-------- AVAILABLE DATA --------

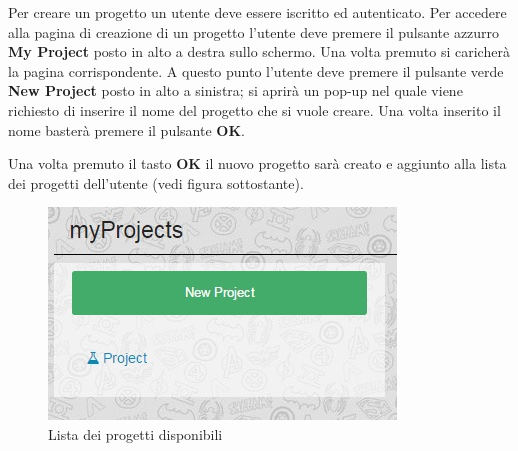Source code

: Per creare un progetto un utente deve essere iscritto ed autenticato. Per accedere alla pagina di creazione di un progetto l'utente deve premere il pulsante azzurro \textbf{My Project} posto in alto a destra sullo schermo. Una volta premuto si caricherà la pagina corrispondente. A questo punto l'utente deve premere il pulsante verde \textbf{New Project} posto in alto a sinistra; si aprirà un pop-up nel quale viene richiesto di inserire il nome del progetto che si vuole creare. Una volta inserito il nome basterà premere il pulsante \textbf{OK}.


\noindent Una volta premuto il tasto \textbf{OK} il nuovo progetto sarà creato e aggiunto alla lista dei progetti dell'utente (vedi figura sottostante).


\begin{figure}[H] 
	\centering 
	\includegraphics[scale=0.60] {img/projectlist}
	\caption{Lista dei progetti disponibili} 
\end{figure}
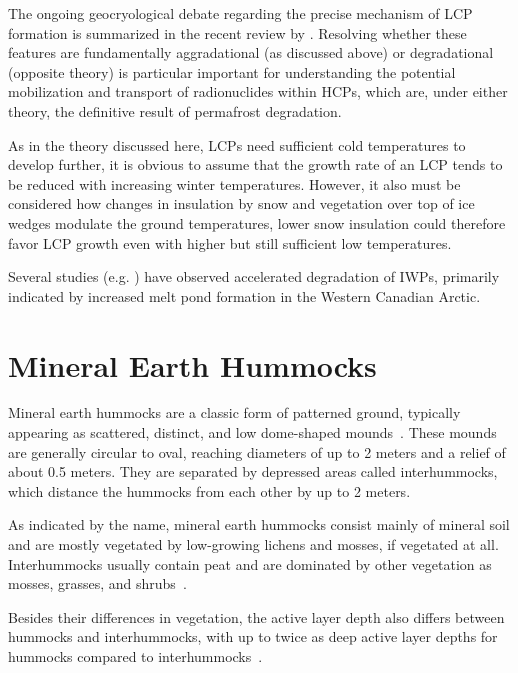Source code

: The ongoing geocryological debate regarding the precise mechanism of LCP formation is summarized in the recent review by \citet{shurFormationLowCenteredIceWedge2025}. 
Resolving whether these features are fundamentally aggradational (as discussed above) or degradational (opposite theory) is particular important for understanding the potential mobilization and transport of radionuclides within HCPs, which are, under either theory, the definitive result of permafrost degradation.

As in the theory discussed here, LCPs need sufficient cold temperatures to develop further, it is obvious to assume that the growth rate of an LCP tends to be reduced with increasing winter temperatures. 
However, it also must be considered how changes in insulation by snow and vegetation over top of ice wedges modulate the ground temperatures, lower snow insulation could therefore favor LCP growth even with higher but still sufficient low temperatures.

Several studies (e.g. \citep{fraserRecentPondingUpland2023,steedmanSpatioTemporalVariationHighCentre2017}) have observed accelerated degradation of IWPs, primarily indicated by increased melt pond formation in the Western Canadian Arctic.

\section{Mineral Earth Hummocks}
Mineral earth hummocks are a classic form of patterned ground, typically appearing as scattered, distinct, and low dome-shaped mounds~\citep{kokeljStructureDynamicsEarth2007}. 
These mounds are generally circular to oval, reaching diameters of up to 2 meters and a relief of about 0.5 meters. 
They are separated by depressed areas called interhummocks, which distance the hummocks from each other by up to 2 meters.

As indicated by the name, mineral earth hummocks consist mainly of mineral soil and are mostly vegetated by low-growing lichens and mosses, if vegetated at all. 
Interhummocks usually contain peat and are dominated by other vegetation as mosses, grasses, and shrubs~\citep{dakinHowDryYear2023,kokeljStructureDynamicsEarth2007,quintonSubsurfaceDrainageHummockcovered2000}.

Besides their differences in vegetation, the active layer depth also differs between hummocks and interhummocks, with up to twice as deep active layer depths for hummocks compared to interhummocks~\citep{kokeljStructureDynamicsEarth2007}.

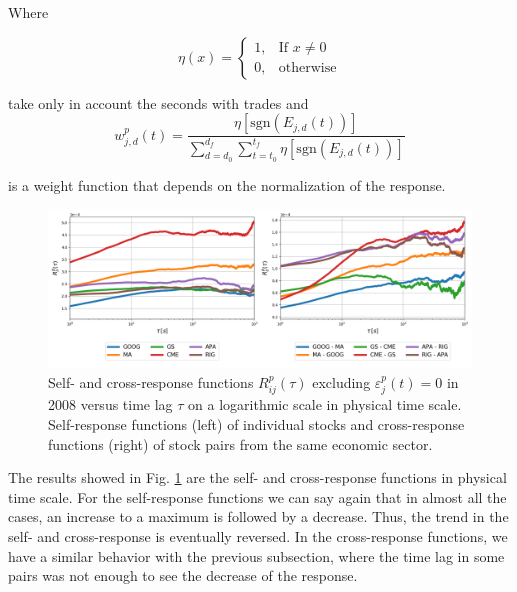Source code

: Where

\begin{equation}
    \eta\left(x\right)=\left\{ \begin{array}{cc}
    1, & \text{If }x\ne0 \\
    0, & \text{otherwise}
    \end{array}\right.
\end{equation}

take only in account the seconds with trades and
\begin{equation}
    w_{j,d}^{p}\left(t\right) = \frac{\eta\left[\text{sgn}
    \left(E_{j,d}\left( t\right)\right)\right]}{\sum_{d=d_{0}}^{d_{f}}
    \sum_{t=t_{0}}^{t_{f}} \eta\left[\text{sgn}\left(E_{j,d}
    \left(t\right)\right)\right]}
\end{equation}

is a weight function that depends on the normalization of the response.

\begin{figure}[htbp]
    \centering
    \includegraphics[width=\textwidth]
    {figures/03_responses_physical_scale_2008.png}
    \caption{Self- and cross-response functions $R^{p}_{ij}\left(\tau\right)$
             excluding $\varepsilon^{p}_{j}\left(t\right) = 0$ in 2008 versus
             time lag $\tau$ on a logarithmic scale in physical time scale.
             Self-response functions (left) of individual stocks and
             cross-response functions (right) of stock pairs from the same
             economic sector.}
    \label{fig:market_response_time_scale}
\end{figure}

The results showed in Fig. \ref{fig:market_response_time_scale} are the
self- and cross-response functions in physical time scale. For the
self-response functions we can say again that in almost all the cases, an
increase to a maximum is followed by a decrease. Thus, the trend in the self-
and cross-response is eventually reversed.
In the cross-response functions, we have a similar behavior with the previous
subsection, where the time lag in some pairs was not enough to see the decrease
of the response.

--------

# [WORK REQUIRED]
Write out each line above with the word "ground".

# [TASK OUTPUT]
However, it also must be considered how changes in insulation by snow and vegetation over top of ice wedges modulate the ground temperatures, lower snow insulation could therefore favor LCP growth even with higher but still sufficient low temperatures.
Mineral earth hummocks are a classic form of patterned ground, typically appearing as scattered, distinct, and low dome-shaped mounds~\citep{kokeljStructureDynamicsEarth2007}. 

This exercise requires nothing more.